§ PROBLEM TO WORK ON:
Provide only the number of lines below that hold "Microsoft".

Saved data entries
□ □ □ □ □ □ □

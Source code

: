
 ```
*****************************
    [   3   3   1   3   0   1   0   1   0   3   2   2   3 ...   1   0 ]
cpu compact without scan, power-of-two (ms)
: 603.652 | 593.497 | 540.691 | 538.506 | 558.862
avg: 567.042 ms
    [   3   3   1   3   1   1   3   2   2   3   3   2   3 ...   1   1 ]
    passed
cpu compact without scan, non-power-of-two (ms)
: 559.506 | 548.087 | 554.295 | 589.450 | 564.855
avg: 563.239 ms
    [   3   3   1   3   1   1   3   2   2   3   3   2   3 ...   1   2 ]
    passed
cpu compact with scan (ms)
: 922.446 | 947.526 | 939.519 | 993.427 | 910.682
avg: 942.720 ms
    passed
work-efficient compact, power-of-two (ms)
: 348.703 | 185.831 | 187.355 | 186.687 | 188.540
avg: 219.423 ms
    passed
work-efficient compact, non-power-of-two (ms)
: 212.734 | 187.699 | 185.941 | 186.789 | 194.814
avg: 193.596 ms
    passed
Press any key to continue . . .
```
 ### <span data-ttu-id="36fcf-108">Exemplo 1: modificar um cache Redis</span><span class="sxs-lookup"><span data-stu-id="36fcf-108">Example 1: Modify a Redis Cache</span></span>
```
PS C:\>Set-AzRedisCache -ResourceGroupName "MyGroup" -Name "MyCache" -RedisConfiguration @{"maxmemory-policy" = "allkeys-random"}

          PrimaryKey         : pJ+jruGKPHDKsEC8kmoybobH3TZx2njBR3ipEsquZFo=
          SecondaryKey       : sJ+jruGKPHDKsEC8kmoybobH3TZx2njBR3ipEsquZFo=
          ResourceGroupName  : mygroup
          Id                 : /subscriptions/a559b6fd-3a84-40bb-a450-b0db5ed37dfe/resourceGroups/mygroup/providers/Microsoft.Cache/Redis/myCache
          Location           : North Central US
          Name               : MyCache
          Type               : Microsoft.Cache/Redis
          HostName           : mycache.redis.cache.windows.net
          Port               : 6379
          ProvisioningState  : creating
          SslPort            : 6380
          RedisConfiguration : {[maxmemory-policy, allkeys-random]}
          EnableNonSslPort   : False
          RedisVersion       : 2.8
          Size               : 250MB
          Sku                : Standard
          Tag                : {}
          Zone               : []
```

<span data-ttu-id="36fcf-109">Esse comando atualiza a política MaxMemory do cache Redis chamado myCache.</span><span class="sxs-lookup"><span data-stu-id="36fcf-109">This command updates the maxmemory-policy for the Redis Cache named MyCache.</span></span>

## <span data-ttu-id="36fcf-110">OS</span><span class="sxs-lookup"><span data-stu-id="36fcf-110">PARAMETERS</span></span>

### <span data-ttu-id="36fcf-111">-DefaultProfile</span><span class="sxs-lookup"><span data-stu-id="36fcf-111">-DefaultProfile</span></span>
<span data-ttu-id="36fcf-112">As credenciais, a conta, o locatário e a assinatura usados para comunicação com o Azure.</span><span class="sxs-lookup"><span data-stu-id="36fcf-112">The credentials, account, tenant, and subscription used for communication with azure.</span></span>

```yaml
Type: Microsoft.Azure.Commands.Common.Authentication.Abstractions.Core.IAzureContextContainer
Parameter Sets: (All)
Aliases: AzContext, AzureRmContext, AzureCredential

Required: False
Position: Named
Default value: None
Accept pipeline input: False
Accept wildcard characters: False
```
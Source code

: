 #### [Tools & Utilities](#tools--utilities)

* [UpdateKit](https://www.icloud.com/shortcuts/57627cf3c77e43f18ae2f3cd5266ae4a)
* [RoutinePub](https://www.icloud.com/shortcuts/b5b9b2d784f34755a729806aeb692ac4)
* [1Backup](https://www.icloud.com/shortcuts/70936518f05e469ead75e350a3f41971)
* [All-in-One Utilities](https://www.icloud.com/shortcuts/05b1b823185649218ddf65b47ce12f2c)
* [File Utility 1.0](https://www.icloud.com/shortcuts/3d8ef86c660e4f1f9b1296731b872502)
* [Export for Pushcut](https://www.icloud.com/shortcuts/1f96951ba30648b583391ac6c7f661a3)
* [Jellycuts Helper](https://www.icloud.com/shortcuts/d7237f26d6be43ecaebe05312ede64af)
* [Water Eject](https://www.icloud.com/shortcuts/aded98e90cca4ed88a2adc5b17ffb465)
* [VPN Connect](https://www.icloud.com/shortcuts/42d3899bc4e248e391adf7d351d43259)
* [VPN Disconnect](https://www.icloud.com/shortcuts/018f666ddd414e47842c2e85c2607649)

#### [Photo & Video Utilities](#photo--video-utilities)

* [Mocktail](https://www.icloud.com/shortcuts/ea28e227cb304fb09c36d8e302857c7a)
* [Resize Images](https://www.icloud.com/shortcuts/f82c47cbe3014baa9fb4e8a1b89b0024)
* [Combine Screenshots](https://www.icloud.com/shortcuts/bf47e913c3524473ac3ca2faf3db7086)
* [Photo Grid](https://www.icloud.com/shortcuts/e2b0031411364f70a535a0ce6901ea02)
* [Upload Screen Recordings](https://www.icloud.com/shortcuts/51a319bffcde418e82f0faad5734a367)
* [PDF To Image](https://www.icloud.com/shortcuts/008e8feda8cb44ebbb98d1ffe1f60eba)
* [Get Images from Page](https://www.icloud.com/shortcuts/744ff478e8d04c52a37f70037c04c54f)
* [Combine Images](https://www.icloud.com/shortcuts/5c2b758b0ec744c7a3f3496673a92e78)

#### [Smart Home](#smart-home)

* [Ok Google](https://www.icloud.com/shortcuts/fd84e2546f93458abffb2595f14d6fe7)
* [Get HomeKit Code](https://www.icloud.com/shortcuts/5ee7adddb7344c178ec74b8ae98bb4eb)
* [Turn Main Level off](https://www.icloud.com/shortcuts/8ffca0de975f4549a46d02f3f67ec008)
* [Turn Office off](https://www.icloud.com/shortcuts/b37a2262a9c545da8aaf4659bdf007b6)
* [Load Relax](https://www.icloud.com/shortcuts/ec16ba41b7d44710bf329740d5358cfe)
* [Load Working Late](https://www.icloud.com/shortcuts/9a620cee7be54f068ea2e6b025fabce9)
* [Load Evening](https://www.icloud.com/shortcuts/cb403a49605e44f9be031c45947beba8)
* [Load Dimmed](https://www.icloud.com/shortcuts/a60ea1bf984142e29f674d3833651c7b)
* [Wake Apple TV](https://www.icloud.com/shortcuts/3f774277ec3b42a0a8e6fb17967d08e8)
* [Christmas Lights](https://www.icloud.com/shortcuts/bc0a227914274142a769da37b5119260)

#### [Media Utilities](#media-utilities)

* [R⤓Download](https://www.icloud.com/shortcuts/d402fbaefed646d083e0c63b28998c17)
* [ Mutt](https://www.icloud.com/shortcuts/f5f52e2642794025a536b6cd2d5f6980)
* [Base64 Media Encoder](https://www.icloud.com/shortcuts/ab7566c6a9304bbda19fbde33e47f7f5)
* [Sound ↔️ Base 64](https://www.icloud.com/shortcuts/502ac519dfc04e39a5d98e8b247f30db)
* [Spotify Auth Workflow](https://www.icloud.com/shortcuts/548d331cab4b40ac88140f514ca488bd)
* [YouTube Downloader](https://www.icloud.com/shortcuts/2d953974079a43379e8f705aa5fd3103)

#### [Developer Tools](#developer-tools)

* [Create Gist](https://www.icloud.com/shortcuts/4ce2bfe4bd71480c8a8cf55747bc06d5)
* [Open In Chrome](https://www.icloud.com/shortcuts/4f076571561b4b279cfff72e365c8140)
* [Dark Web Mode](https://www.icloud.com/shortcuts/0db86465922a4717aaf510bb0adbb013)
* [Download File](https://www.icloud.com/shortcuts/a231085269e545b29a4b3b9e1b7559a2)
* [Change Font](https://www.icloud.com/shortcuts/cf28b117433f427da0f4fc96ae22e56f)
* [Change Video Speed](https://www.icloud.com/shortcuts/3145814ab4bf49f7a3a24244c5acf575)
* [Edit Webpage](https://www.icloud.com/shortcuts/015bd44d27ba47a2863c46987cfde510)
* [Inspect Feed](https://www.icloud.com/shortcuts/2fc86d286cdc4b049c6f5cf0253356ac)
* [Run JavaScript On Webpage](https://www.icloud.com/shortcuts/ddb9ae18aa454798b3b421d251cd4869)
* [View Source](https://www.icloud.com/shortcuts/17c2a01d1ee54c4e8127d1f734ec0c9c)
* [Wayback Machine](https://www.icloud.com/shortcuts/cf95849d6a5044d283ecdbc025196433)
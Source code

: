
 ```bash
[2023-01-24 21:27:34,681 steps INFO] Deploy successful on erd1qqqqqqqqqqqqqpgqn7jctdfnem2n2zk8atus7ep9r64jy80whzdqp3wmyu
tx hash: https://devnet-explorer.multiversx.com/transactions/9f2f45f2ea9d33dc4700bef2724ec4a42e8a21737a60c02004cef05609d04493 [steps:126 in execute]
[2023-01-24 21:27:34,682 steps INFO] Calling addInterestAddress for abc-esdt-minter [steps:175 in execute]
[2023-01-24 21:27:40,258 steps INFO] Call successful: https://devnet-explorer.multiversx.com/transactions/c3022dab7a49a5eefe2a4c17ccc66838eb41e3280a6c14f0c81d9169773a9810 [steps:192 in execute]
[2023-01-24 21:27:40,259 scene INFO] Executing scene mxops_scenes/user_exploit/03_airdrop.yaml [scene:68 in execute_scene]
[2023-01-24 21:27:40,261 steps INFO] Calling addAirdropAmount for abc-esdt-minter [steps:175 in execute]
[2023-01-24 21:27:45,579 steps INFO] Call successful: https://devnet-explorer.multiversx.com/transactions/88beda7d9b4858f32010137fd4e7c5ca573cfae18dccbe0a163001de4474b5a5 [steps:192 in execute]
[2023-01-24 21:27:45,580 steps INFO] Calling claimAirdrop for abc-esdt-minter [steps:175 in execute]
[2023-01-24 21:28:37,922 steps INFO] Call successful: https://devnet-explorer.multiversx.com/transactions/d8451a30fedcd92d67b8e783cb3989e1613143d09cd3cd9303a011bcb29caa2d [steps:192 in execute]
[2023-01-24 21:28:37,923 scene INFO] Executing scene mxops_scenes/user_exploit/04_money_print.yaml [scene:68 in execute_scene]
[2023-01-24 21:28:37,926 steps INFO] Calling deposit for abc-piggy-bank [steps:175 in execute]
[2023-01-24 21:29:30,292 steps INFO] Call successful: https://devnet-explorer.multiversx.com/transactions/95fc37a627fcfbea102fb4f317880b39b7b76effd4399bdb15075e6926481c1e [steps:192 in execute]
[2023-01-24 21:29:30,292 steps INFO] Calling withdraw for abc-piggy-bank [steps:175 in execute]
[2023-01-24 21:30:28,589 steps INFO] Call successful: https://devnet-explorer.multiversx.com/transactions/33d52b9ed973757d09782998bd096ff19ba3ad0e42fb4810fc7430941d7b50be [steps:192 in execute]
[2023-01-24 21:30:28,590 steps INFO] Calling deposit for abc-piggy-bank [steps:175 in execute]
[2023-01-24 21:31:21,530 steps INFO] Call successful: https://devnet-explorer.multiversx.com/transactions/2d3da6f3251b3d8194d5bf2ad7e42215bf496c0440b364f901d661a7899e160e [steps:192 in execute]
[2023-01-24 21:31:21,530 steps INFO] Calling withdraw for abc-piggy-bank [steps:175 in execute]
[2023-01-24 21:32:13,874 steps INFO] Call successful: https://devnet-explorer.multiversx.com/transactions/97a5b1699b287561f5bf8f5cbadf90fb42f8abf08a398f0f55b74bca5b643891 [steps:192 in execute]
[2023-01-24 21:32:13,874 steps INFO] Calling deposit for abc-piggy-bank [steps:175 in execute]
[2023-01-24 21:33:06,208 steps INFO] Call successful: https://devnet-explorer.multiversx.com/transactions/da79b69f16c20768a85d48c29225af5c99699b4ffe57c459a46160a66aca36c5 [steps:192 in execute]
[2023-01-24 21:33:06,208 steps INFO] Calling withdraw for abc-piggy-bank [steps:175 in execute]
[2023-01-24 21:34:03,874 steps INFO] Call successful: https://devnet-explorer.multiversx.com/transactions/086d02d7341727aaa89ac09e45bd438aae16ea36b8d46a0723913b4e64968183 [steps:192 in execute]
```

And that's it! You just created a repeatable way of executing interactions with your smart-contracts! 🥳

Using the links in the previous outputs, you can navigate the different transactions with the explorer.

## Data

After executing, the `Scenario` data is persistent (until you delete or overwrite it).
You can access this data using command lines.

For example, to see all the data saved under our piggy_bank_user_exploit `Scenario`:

□ □ □ □ □ □ □

§ RESPONSE BELOW:
3